**Exercise requirements:**
Sift the listing for lines that hold the string "ideally" and pull them out.

**Dataset excerpts:**
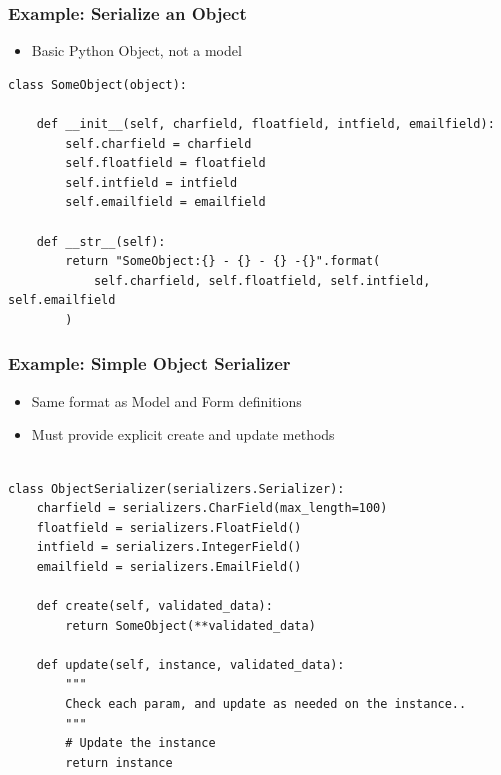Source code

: \documentclass{beamer}
\begin{document}
\begin{frame}[fragile]

  \frametitle{Example: Serialize an Object}

  \begin{itemize}
  \item Basic Python Object, not a model
  \end{itemize}
  
  \begin{lstlisting}
class SomeObject(object):

    def __init__(self, charfield, floatfield, intfield, emailfield):
        self.charfield = charfield
        self.floatfield = floatfield
        self.intfield = intfield
        self.emailfield = emailfield

    def __str__(self):
        return "SomeObject:{} - {} - {} -{}".format(
            self.charfield, self.floatfield, self.intfield, self.emailfield
        )
    \end{lstlisting}

\end{frame}

\begin{frame}[fragile]

  \frametitle{Example: Simple Object Serializer}

\begin{itemize}
	\item Same format as Model and Form definitions
	\item Must provide explicit create and update methods
\end{itemize}
\begin{lstlisting}
        
class ObjectSerializer(serializers.Serializer):
    charfield = serializers.CharField(max_length=100)
    floatfield = serializers.FloatField()
    intfield = serializers.IntegerField()
    emailfield = serializers.EmailField()

    def create(self, validated_data):
        return SomeObject(**validated_data)

    def update(self, instance, validated_data):
        """
        Check each param, and update as needed on the instance..
        """
        # Update the instance
        return instance
    \end{lstlisting}

\end{frame}
\end{document}
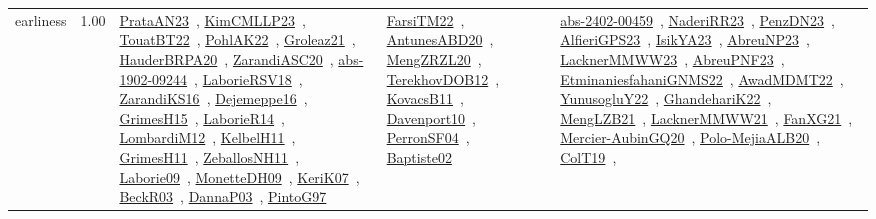 {\begin{longtable}{p{3cm}r>{\raggedright\arraybackslash}p{6cm}>{\raggedright\arraybackslash}p{6cm}>{\raggedright\arraybackslash}p{8cm}}
\index{earliness}\index{Concepts!earliness}earliness &  1.00 & \href{../works/PrataAN23.pdf}{PrataAN23}~\cite{PrataAN23}, \href{../works/KimCMLLP23.pdf}{KimCMLLP23}~\cite{KimCMLLP23}, \href{../works/TouatBT22.pdf}{TouatBT22}~\cite{TouatBT22}, \href{../works/PohlAK22.pdf}{PohlAK22}~\cite{PohlAK22}, \href{../works/Groleaz21.pdf}{Groleaz21}~\cite{Groleaz21}, \href{../works/HauderBRPA20.pdf}{HauderBRPA20}~\cite{HauderBRPA20}, \href{../works/ZarandiASC20.pdf}{ZarandiASC20}~\cite{ZarandiASC20}, \href{../works/abs-1902-09244.pdf}{abs-1902-09244}~\cite{abs-1902-09244}, \href{../works/LaborieRSV18.pdf}{LaborieRSV18}~\cite{LaborieRSV18}, \href{../works/ZarandiKS16.pdf}{ZarandiKS16}~\cite{ZarandiKS16}, \href{../works/Dejemeppe16.pdf}{Dejemeppe16}~\cite{Dejemeppe16}, \href{../works/GrimesH15.pdf}{GrimesH15}~\cite{GrimesH15}, \href{../works/LaborieR14.pdf}{LaborieR14}~\cite{LaborieR14}, \href{../works/LombardiM12.pdf}{LombardiM12}~\cite{LombardiM12}, \href{../works/KelbelH11.pdf}{KelbelH11}~\cite{KelbelH11}, \href{../works/GrimesH11.pdf}{GrimesH11}~\cite{GrimesH11}, \href{../works/ZeballosNH11.pdf}{ZeballosNH11}~\cite{ZeballosNH11}, \href{../works/Laborie09.pdf}{Laborie09}~\cite{Laborie09}, \href{../works/MonetteDH09.pdf}{MonetteDH09}~\cite{MonetteDH09}, \href{../works/KeriK07.pdf}{KeriK07}~\cite{KeriK07}, \href{../works/BeckR03.pdf}{BeckR03}~\cite{BeckR03}, \href{../works/DannaP03.pdf}{DannaP03}~\cite{DannaP03}, \href{../works/PintoG97.pdf}{PintoG97}~\cite{PintoG97} & \href{../works/FarsiTM22.pdf}{FarsiTM22}~\cite{FarsiTM22}, \href{../works/AntunesABD20.pdf}{AntunesABD20}~\cite{AntunesABD20}, \href{../works/MengZRZL20.pdf}{MengZRZL20}~\cite{MengZRZL20}, \href{../works/TerekhovDOB12.pdf}{TerekhovDOB12}~\cite{TerekhovDOB12}, \href{../works/KovacsB11.pdf}{KovacsB11}~\cite{KovacsB11}, \href{../works/Davenport10.pdf}{Davenport10}~\cite{Davenport10}, \href{../works/PerronSF04.pdf}{PerronSF04}~\cite{PerronSF04}, \href{../works/Baptiste02.pdf}{Baptiste02}~\cite{Baptiste02} & \href{../works/abs-2402-00459.pdf}{abs-2402-00459}~\cite{abs-2402-00459}, \href{../works/NaderiRR23.pdf}{NaderiRR23}~\cite{NaderiRR23}, \href{../works/PenzDN23.pdf}{PenzDN23}~\cite{PenzDN23}, \href{../works/AlfieriGPS23.pdf}{AlfieriGPS23}~\cite{AlfieriGPS23}, \href{../works/IsikYA23.pdf}{IsikYA23}~\cite{IsikYA23}, \href{../works/AbreuNP23.pdf}{AbreuNP23}~\cite{AbreuNP23}, \href{../works/LacknerMMWW23.pdf}{LacknerMMWW23}~\cite{LacknerMMWW23}, \href{../works/AbreuPNF23.pdf}{AbreuPNF23}~\cite{AbreuPNF23}, \href{../works/EtminaniesfahaniGNMS22.pdf}{EtminaniesfahaniGNMS22}~\cite{EtminaniesfahaniGNMS22}, \href{../works/AwadMDMT22.pdf}{AwadMDMT22}~\cite{AwadMDMT22}, \href{../works/YunusogluY22.pdf}{YunusogluY22}~\cite{YunusogluY22}, \href{../works/GhandehariK22.pdf}{GhandehariK22}~\cite{GhandehariK22}, \href{../works/MengLZB21.pdf}{MengLZB21}~\cite{MengLZB21}, \href{../works/LacknerMMWW21.pdf}{LacknerMMWW21}~\cite{LacknerMMWW21}, \href{../works/FanXG21.pdf}{FanXG21}~\cite{FanXG21}, \href{../works/Mercier-AubinGQ20.pdf}{Mercier-AubinGQ20}~\cite{Mercier-AubinGQ20}, \href{../works/Polo-MejiaALB20.pdf}{Polo-MejiaALB20}~\cite{Polo-MejiaALB20}, \href{../works/ColT19.pdf}{ColT19}~\cite{ColT19}, 
\end{longtable}}
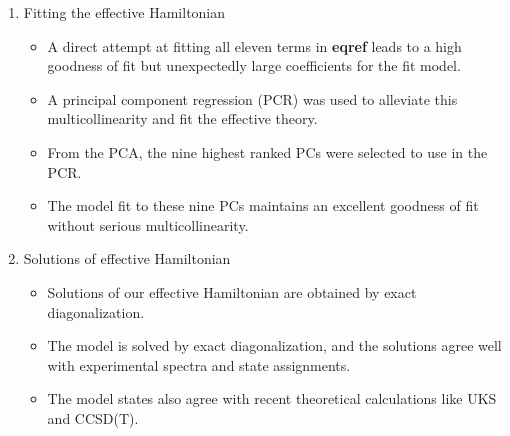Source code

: \documentclass{article}
\begin{document}
\begin{enumerate}
\item Fitting the effective Hamiltonian 
\begin{itemize}
\item {A direct attempt at fitting all eleven terms in \textbf{eqref} leads to a high goodness of fit but unexpectedly large coefficients for the fit model.}

\item A principal component regression (PCR) was used to alleviate this multicollinearity and fit the effective theory.

\item From the PCA, the nine highest ranked PCs were selected to use in the PCR.

\item {The model fit to these nine PCs maintains an excellent goodness of fit without serious multicollinearity.}
\end{itemize}

\item Solutions of effective Hamiltonian
\begin{itemize}
\item Solutions of our effective Hamiltonian are obtained by exact diagonalization.

\item The model is solved by exact diagonalization, and the solutions
agree well with experimental spectra and state assignments.

\item The model states also agree with recent theoretical calculations like UKS and CCSD(T).
\end{itemize}
\end{enumerate}
\end{document}
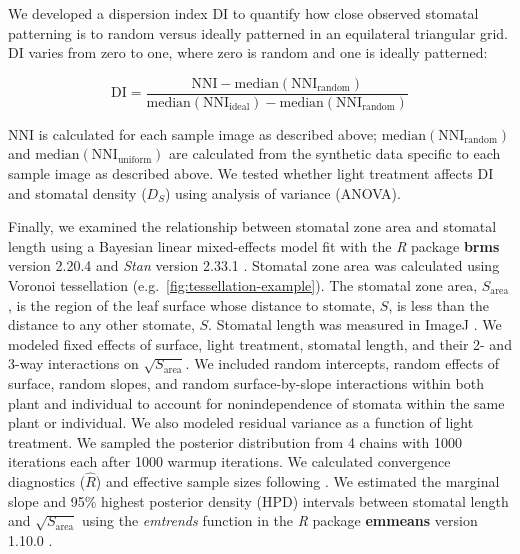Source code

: \documentclass[webpdf,large,modern,unnumsec,namedate]{oup-authoring-template}
\begin{document}
We developed a dispersion index \(\mathrm{DI}\) to quantify how close
observed stomatal patterning is to random versus ideally patterned in an
equilateral triangular grid. \(\mathrm{DI}\) varies from zero to one,
where zero is random and one is ideally patterned:

\begin{equation}\label{eq:disp}
  \mathrm{DI} = \frac{\mathrm{NNI} - \text{median}(\mathrm{NNI_{random}})}{\text{median}(\mathrm{NNI_{ideal}}) - \text{median}(\mathrm{NNI_{random}})}
\end{equation}

\noindent \(\mathrm{NNI}\) is calculated for each sample image as
described above; \(\text{median}(\mathrm{NNI_{random}})\) and
\(\text{median}(\mathrm{NNI_{uniform}})\) are calculated from the
synthetic data specific to each sample image as described above. We
tested whether light treatment affects \(\mathrm{DI}\) and stomatal
density (\(D_S\)) using analysis of variance (ANOVA).

Finally, we examined the relationship between stomatal zone area and
stomatal length using a Bayesian linear mixed-effects model fit with the
\emph{R} package \textbf{brms} version 2.20.4
\citep{burkner_brms_2017, burkner_advanced_2018} and \emph{Stan} version
2.33.1 \citep{stan_development_team_stan_2023}. Stomatal zone area was
calculated using Voronoi tessellation
(e.g.~\autoref{fig:tessellation-example}). The stomatal zone area,
\(S_\text{area}\), is the region of the leaf surface whose distance to
stomate, \(S\), is less than the distance to any other stomate, \(S\).
Stomatal length was measured in ImageJ \citep{schneider_nih_2012}. We
modeled fixed effects of surface, light treatment, stomatal length, and
their 2- and 3-way interactions on \(\sqrt{S_\text{area}}\). We included
random intercepts, random effects of surface, random slopes, and random
surface-by-slope interactions within both plant and individual to
account for nonindependence of stomata within the same plant or
individual. We also modeled residual variance as a function of light
treatment. We sampled the posterior distribution from 4 chains with 1000
iterations each after 1000 warmup iterations. We calculated convergence
diagnostics (\(\hat{R}\)) and effective sample sizes following
\citet{vehtari_rank-normalization_2021}. We estimated the marginal slope
and 95\% highest posterior density (HPD) intervals between stomatal
length and \(\sqrt{S_\text{area}}\) using the \emph{emtrends} function
in the \emph{R} package \textbf{emmeans} version 1.10.0
\citep{lenth_emmeans_2023}.
\end{document}
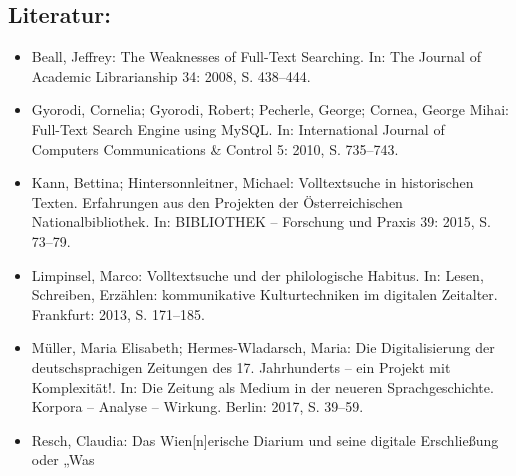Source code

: \documentclass{article}
\begin{document}
        \subsection*{Literatur:}\begin{itemize}\item Beall, Jeffrey: The Weaknesses of Full-Text Searching. In: The Journal of Academic Librarianship 34: 2008, S. 438–444.\item Gyorodi, Cornelia; Gyorodi, Robert; Pecherle, George; Cornea, George Mihai: Full-Text Search Engine using MySQL. In: International Journal of Computers Communications & Control 5: 2010, S. 735–743.\item Kann, Bettina; Hintersonnleitner, Michael: Volltextsuche in historischen Texten. Erfahrungen aus den Projekten der Österreichischen Nationalbibliothek. In: BIBLIOTHEK – Forschung und Praxis 39: 2015, S. 73–79.\item Limpinsel, Marco: Volltextsuche und der philologische Habitus. In: Lesen, Schreiben, Erzählen: kommunikative Kulturtechniken im digitalen Zeitalter. Frankfurt: 2013, S. 171–185.\item Müller, Maria Elisabeth; Hermes-Wladarsch, Maria: Die Digitalisierung der deutschsprachigen Zeitungen des 17. Jahrhunderts – ein Projekt mit Komplexität!. In: Die Zeitung als Medium in der neueren Sprachgeschichte. Korpora – Analyse – Wirkung. Berlin: 2017, S. 39–59.\item Resch, Claudia: Das Wien[n]erische Diarium und seine digitale Erschließung oder „Was

\end{itemize}
\end{document}
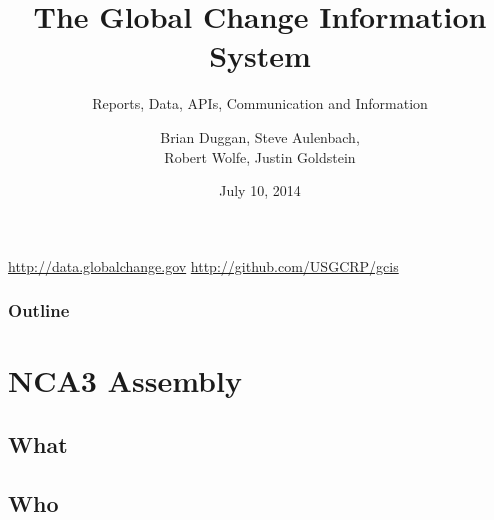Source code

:\documentclass{beamer}
\begin{document}
\title{The Global Change Information System}   
\subtitle{Reports, Data, APIs, Communication and Information}
\author{Brian Duggan, Steve Aulenbach, \\
Robert Wolfe, Justin Goldstein} 
\date{July 10, 2014} 

\begin{frame}[plain]
\titlepage
\begin{center}
\url{http://data.globalchange.gov}
\url{http://github.com/USGCRP/gcis}
\end{center}
\end{frame}

\begin{frame}[plain]
\frametitle{Outline}\tableofcontents 
\end{frame}

\section{NCA3 Assembly}



\subsection{What}

\subsection{Who}
\end{document}
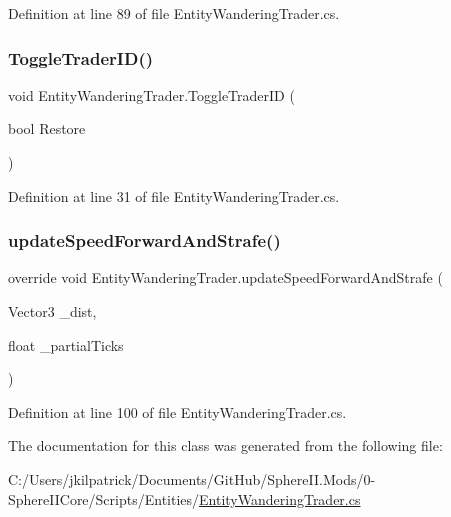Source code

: Definition at line 89 of file Entity\+Wandering\+Trader.\+cs.

\mbox{\label{class_entity_wandering_trader_a69dd924900c7fbd29d0d8d60eb3fef84}} 
\subsubsection{\texorpdfstring{ToggleTraderID()}{ToggleTraderID()}}
{\footnotesize\ttfamily void Entity\+Wandering\+Trader.\+Toggle\+Trader\+ID (\begin{DoxyParamCaption}\item[{bool}]{Restore }\end{DoxyParamCaption})}



Definition at line 31 of file Entity\+Wandering\+Trader.\+cs.

\mbox{\label{class_entity_wandering_trader_a52a62140eb8466285b6305988c51066e}} 
\subsubsection{\texorpdfstring{updateSpeedForwardAndStrafe()}{updateSpeedForwardAndStrafe()}}
{\footnotesize\ttfamily override void Entity\+Wandering\+Trader.\+update\+Speed\+Forward\+And\+Strafe (\begin{DoxyParamCaption}\item[{Vector3}]{\+\_\+dist,  }\item[{float}]{\+\_\+partial\+Ticks }\end{DoxyParamCaption})\hspace{0.3cm}{\ttfamily [protected]}}



Definition at line 100 of file Entity\+Wandering\+Trader.\+cs.



The documentation for this class was generated from the following file\+:\begin{DoxyCompactItemize}
\item 
C\+:/\+Users/jkilpatrick/\+Documents/\+Git\+Hub/\+Sphere\+I\+I.\+Mods/0-\/\+Sphere\+I\+I\+Core/\+Scripts/\+Entities/\mbox{\hyperlink{_entity_wandering_trader_8cs}{Entity\+Wandering\+Trader.\+cs}}\end{DoxyCompactItemize}
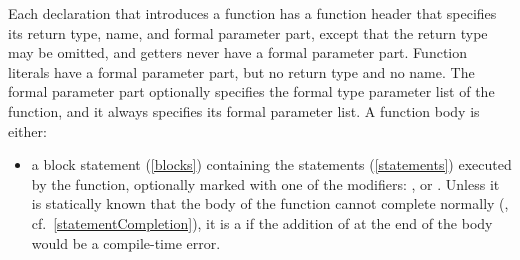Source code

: \documentclass[makeidx]{article}
\begin{document}
\LMHash{}%
Each declaration that introduces a function has
a function header that specifies
its return type, name, and formal parameter part,
except that the return type may be omitted,
and getters never have a formal parameter part.
Function literals have a formal parameter part, but no return type and no name.
The formal parameter part optionally specifies
the formal type parameter list of the function,
and it always specifies its formal parameter list.
A function body is either:
\begin{itemize}
\item
  a block statement (\ref{blocks}) containing
  the statements (\ref{statements}) executed by the function,
  optionally marked with one of the modifiers:
  \ASYNC, \code{\ASYNC*} or \code{\SYNC*}.
  Unless it is statically known that the body of the function
  cannot complete normally
  (,
  cf.~\ref{statementCompletion}),
  it is a  if
  the addition of \code{\RETURN;} at the end of the body
  would be a compile-time error.



\end{itemize}
\end{document}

**Answer to this problem:**
observed stomatal patterning is to random versus ideally patterned in an
where zero is random and one is ideally patterned:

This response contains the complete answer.